State Rep. Phil Skaggs (D-East Grand Rapids) thinks that Michiganders deserve a new state flag. And later this month, he hopes to form a statewide team that can ditch the 158-year-old design once and for all.
MICHIGAN—State Rep. Phil Skaggs (D-East Grand Rapids) thinks that every state flag should be a unique symbolic representation of each state’s history and culture. They should reflect the people, places and things that make each state great—and help show off state pride, he said.
But when it comes to Michigan, he spots some room for improvement.
And that’s why this month, he plans to introduce legislation that calls for a total redesign.
“The unfortunate truth is that we could do much better at having a state flag that we can rally around and that meets really good design principles,” Skaggs told The ‘Gander this week.
“People are yearning to be able to tell other people that they are proud Michiganders.”
Michigan’s state flag, like many others, hasn’t changed much since it was created. The current two-sided, moose-and-elk design—which is the state’s coat of arms on a plain, blue canvas—has been featured on the flag since it was adopted by the state legislature in 1911.
And Skaggs thinks Michiganders are past due for an update.
“Our flag violates many of the core principles of flag design,” he explained.

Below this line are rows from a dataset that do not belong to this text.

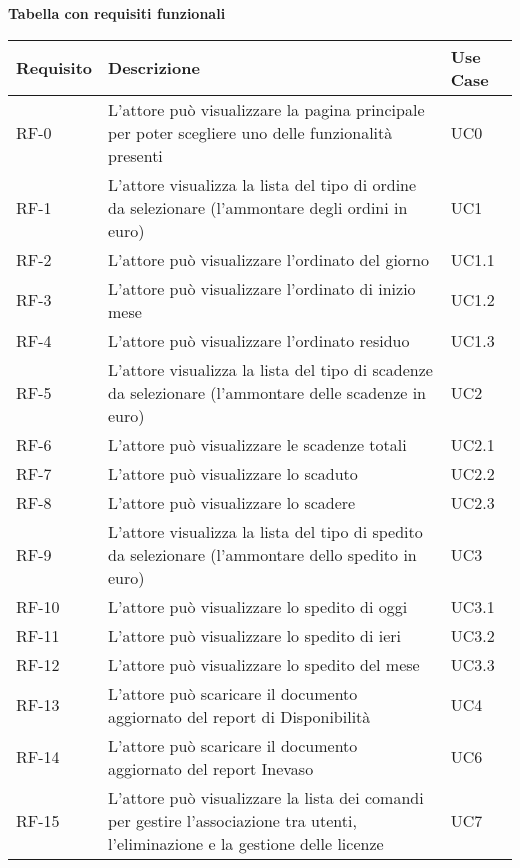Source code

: \clearpage
\begin{table}
\begin{center}
\textbf{Tabella con requisiti funzionali}
\end{center}

\label{tab:requisiti-qualitativi}
\begin{tabular}{ |p{2cm}|p{8cm}|p{2cm}| }
 \hline
\textbf{ Requisito}   &  \textbf{Descrizione}    &  \textbf{    Use Case} \\ 
 \hline
  RF-0 &   L'attore può visualizzare la pagina principale per poter scegliere uno delle funzionalità presenti   & UC0 \\
 \hline
RF-1 &   L'attore visualizza la lista del tipo di ordine da selezionare (l'ammontare degli ordini in euro)  & UC1 \\
 \hline
 RF-2 & L'attore può visualizzare l'ordinato del giorno & UC1.1 \\
\hline
RF-3 & L'attore può visualizzare l'ordinato di inizio mese & UC1.2 \\
\hline
RF-4  &  L'attore può visualizzare l'ordinato residuo  & UC1.3 \\
\hline  
RF-5  & L'attore visualizza la lista del tipo di scadenze da selezionare  (l'ammontare delle scadenze in euro)  & UC2 \\
\hline
RF-6   & L'attore può visualizzare le scadenze totali   & UC2.1 \\
\hline
RF-7  &  L'attore può visualizzare lo scaduto & UC2.2 \\
\hline
RF-8   &  L'attore può visualizzare lo scadere & UC2.3 \\
\hline
RF-9   &  L'attore visualizza la lista del tipo di spedito da selezionare  (l'ammontare dello spedito in euro) & UC3 \\
 \hline
 RF-10   &  L'attore può visualizzare lo spedito di oggi & UC3.1 \\
  \hline
  RF-11   &  L'attore può visualizzare lo spedito di ieri & UC3.2 \\
   \hline
   RF-12  & L'attore può visualizzare lo spedito del mese  & UC3.3 \\
   \hline
   RF-13  &  L'attore può scaricare il documento aggiornato del report di Disponibilità & UC4 \\
   \hline
   RF-14  & L'attore può scaricare il documento aggiornato del report Inevaso   & UC6 \\
   \hline
RF-15    &  L'attore può visualizzare la lista dei comandi per gestire l'associazione tra utenti, l'eliminazione e la gestione delle licenze & UC7 \\

\end{tabular}
\end{table}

Vexillologists, or those who study flags, have established five basic principles of a visually pleasing flag design. It must be simple—meaning that a child could draw it from memory, and it must use meaningful symbolism to relate to whatever the flag is trying to symbolize. Experts say it’s also best to stick to two or three basic colors, avoid lettering or seals, and to be distinctive.
(Yes. Vexillology is a real thing. There’s even a whole Reddit community dedicated to it.)
Michigan’s flag is what vexillologists refer to as a “seal on a bed sheet,” meaning it isn’t anything more than a state seal on a plain background. With 11 different colors and an array of latin phrases, the design has been repeatedly ranked among the most poorly designed in the US.
Those looking for better flag designs may consider Japan and Canada, Skaggs suggested.
“I’ve always been interested in symbols and how meaningful symbols create a common sense of identity that helps people get things done,” Skaggs said. “This is not the most serious thing that we have done and will do in Lansing, but it does have meaning.”
Skaggs said he plans to introduce legislation on April 29 that would call together a commission of design experts—each appointed by the governor or the legislature—that would solicit design ideas from the public, and eventually narrow it down to 20 new designs.
“These people could be art history professors from the University of Michigan, or branding experts from the corporate world,” he said. “They’ll open it up to a contest for the public.”
Skaggs said the commission would then be tasked with selecting the winning design, which would have to be proposed as another piece of legislation that would require another vote. If all goes as planned, the newly designed flag would start being “phased in” in 2025, he said.
“This is something that I would love to see taken up at some point this year,” Skaggs said. “And then, ideally, we can have ourselves a new flag to rally behind for the state in 2025.
Utah reportedly made similar moves last month when lawmakers there voted to replace their longtime blue flag showing the state’s seal for one with a more modern and simplified design. It took about one year. Mississippi also changed its flag design in 2020, as did Georgia in 2004—though those were to remove Confederate symbolism from their flags.
As recently as 2021, Michigan lawmakers have also tried (and failed) to get the ball rolling on a redesigned state flag. But this year, Skaggs sees an opportunity for new momentum—namely because so much progress has already been made on so many other, more pressing issues.
Skaggs has either sponsored or co-sponsored 28 pieces of legislation this year—including restoring prevailing wage laws, consumer safety regulations, and recently signed gun reforms.
“I’m doing a lot of work, and on the side, I’m doing some of this flag business as well,” Skaggs said. “So, I think if anyone has paid attention to the news and the media lately, they know that we’re getting a lot done here in Lansing, and I think we can do this one little thing too.”
If legislative history is any indication, Skagg’s forthcoming bill would be likely to land in the House’s Government Operations Committee, which is chaired this year by State Rep. Tullio Liberati (D-Allen Park). Liberati didn’t immediately respond to a request for comment this week.
Did You Know?
The first known flag to represent Michigan was flown in 1837—the year Michigan became a state. It featured the same design, as well as a soldier and a woman on one side, and a portrait of the first governor, Steven T. Masons, on the other side. The current flag design also featured an image of the coat of arms of the United States on one side, but that was dropped in 1911.